▶ What the task asks
Every line of the material must be copied exactly, from the first to the last.

____________________

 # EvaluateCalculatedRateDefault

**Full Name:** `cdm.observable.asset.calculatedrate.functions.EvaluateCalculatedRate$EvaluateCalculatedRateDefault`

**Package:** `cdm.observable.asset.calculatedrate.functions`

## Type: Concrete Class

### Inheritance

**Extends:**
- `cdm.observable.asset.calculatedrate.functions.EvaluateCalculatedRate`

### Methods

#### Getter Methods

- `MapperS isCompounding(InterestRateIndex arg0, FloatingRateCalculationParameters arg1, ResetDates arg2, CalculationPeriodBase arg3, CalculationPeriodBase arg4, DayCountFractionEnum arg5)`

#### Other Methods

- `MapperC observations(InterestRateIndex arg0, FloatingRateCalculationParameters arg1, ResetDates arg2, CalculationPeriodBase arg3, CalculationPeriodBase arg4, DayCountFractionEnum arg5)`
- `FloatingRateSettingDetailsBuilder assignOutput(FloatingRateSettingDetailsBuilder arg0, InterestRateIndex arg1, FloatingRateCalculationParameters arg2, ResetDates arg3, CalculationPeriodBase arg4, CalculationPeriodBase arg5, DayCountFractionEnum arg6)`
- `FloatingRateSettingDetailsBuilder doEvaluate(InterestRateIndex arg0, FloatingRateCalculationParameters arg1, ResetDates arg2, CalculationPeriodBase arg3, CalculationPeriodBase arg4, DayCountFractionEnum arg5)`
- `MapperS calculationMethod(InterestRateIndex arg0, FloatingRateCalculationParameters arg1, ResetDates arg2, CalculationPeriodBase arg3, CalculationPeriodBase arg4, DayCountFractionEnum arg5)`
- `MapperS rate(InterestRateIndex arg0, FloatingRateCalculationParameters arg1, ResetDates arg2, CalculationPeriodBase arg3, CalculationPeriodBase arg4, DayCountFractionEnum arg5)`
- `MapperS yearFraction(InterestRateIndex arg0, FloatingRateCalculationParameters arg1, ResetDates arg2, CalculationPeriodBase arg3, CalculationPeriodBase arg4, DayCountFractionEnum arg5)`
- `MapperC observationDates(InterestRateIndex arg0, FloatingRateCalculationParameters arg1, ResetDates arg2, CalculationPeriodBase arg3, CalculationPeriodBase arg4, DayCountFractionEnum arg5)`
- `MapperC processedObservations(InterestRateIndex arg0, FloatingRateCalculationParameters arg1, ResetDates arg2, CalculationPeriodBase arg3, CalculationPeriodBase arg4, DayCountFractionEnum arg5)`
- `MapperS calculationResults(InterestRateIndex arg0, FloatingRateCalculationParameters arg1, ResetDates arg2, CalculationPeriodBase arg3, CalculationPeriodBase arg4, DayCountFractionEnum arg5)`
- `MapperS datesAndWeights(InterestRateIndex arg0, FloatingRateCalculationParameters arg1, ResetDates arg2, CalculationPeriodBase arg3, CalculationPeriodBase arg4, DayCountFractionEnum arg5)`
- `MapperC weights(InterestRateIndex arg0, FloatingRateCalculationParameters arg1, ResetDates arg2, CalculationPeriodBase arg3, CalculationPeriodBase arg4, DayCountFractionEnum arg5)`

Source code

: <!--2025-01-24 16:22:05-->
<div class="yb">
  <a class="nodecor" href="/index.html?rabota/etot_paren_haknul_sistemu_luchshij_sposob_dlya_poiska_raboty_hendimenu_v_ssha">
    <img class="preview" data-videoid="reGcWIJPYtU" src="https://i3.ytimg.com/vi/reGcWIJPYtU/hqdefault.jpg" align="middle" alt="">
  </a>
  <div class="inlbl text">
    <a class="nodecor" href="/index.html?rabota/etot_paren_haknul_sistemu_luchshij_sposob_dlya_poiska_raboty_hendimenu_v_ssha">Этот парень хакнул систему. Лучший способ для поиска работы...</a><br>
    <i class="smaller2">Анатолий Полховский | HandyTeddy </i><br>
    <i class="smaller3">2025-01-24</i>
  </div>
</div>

____________________

▶ Response to the exercise
 # EvaluateCalculatedRateDefault

**Full Name:** `cdm.observable.asset.calculatedrate.functions.EvaluateCalculatedRate$EvaluateCalculatedRateDefault`

**Package:** `cdm.observable.asset.calculatedrate.functions`

## Type: Concrete Class

### Inheritance

**Extends:**
- `cdm.observable.asset.calculatedrate.functions.EvaluateCalculatedRate`

### Methods

#### Getter Methods

- `MapperS isCompounding(InterestRateIndex arg0, FloatingRateCalculationParameters arg1, ResetDates arg2, CalculationPeriodBase arg3, CalculationPeriodBase arg4, DayCountFractionEnum arg5)`

#### Other Methods

- `MapperC observations(InterestRateIndex arg0, FloatingRateCalculationParameters arg1, ResetDates arg2, CalculationPeriodBase arg3, CalculationPeriodBase arg4, DayCountFractionEnum arg5)`
- `FloatingRateSettingDetailsBuilder assignOutput(FloatingRateSettingDetailsBuilder arg0, InterestRateIndex arg1, FloatingRateCalculationParameters arg2, ResetDates arg3, CalculationPeriodBase arg4, CalculationPeriodBase arg5, DayCountFractionEnum arg6)`
- `FloatingRateSettingDetailsBuilder doEvaluate(InterestRateIndex arg0, FloatingRateCalculationParameters arg1, ResetDates arg2, CalculationPeriodBase arg3, CalculationPeriodBase arg4, DayCountFractionEnum arg5)`
- `MapperS calculationMethod(InterestRateIndex arg0, FloatingRateCalculationParameters arg1, ResetDates arg2, CalculationPeriodBase arg3, CalculationPeriodBase arg4, DayCountFractionEnum arg5)`
- `MapperS rate(InterestRateIndex arg0, FloatingRateCalculationParameters arg1, ResetDates arg2, CalculationPeriodBase arg3, CalculationPeriodBase arg4, DayCountFractionEnum arg5)`
- `MapperS yearFraction(InterestRateIndex arg0, FloatingRateCalculationParameters arg1, ResetDates arg2, CalculationPeriodBase arg3, CalculationPeriodBase arg4, DayCountFractionEnum arg5)`
- `MapperC observationDates(InterestRateIndex arg0, FloatingRateCalculationParameters arg1, ResetDates arg2, CalculationPeriodBase arg3, CalculationPeriodBase arg4, DayCountFractionEnum arg5)`
- `MapperC processedObservations(InterestRateIndex arg0, FloatingRateCalculationParameters arg1, ResetDates arg2, CalculationPeriodBase arg3, CalculationPeriodBase arg4, DayCountFractionEnum arg5)`
- `MapperS calculationResults(InterestRateIndex arg0, FloatingRateCalculationParameters arg1, ResetDates arg2, CalculationPeriodBase arg3, CalculationPeriodBase arg4, DayCountFractionEnum arg5)`
- `MapperS datesAndWeights(InterestRateIndex arg0, FloatingRateCalculationParameters arg1, ResetDates arg2, CalculationPeriodBase arg3, CalculationPeriodBase arg4, DayCountFractionEnum arg5)`
- `MapperC weights(InterestRateIndex arg0, FloatingRateCalculationParameters arg1, ResetDates arg2, CalculationPeriodBase arg3, CalculationPeriodBase arg4, DayCountFractionEnum arg5)`

Source code

: <!--2025-01-24 16:22:05-->
<div class="yb">
  <a class="nodecor" href="/index.html?rabota/etot_paren_haknul_sistemu_luchshij_sposob_dlya_poiska_raboty_hendimenu_v_ssha">
    <img class="preview" data-videoid="reGcWIJPYtU" src="https://i3.ytimg.com/vi/reGcWIJPYtU/hqdefault.jpg" align="middle" alt="">
  </a>
  <div class="inlbl text">
    <a class="nodecor" href="/index.html?rabota/etot_paren_haknul_sistemu_luchshij_sposob_dlya_poiska_raboty_hendimenu_v_ssha">Этот парень хакнул систему. Лучший способ для поиска работы...</a><br>
    <i class="smaller2">Анатолий Полховский | HandyTeddy </i><br>
    <i class="smaller3">2025-01-24</i>
  </div>
</div>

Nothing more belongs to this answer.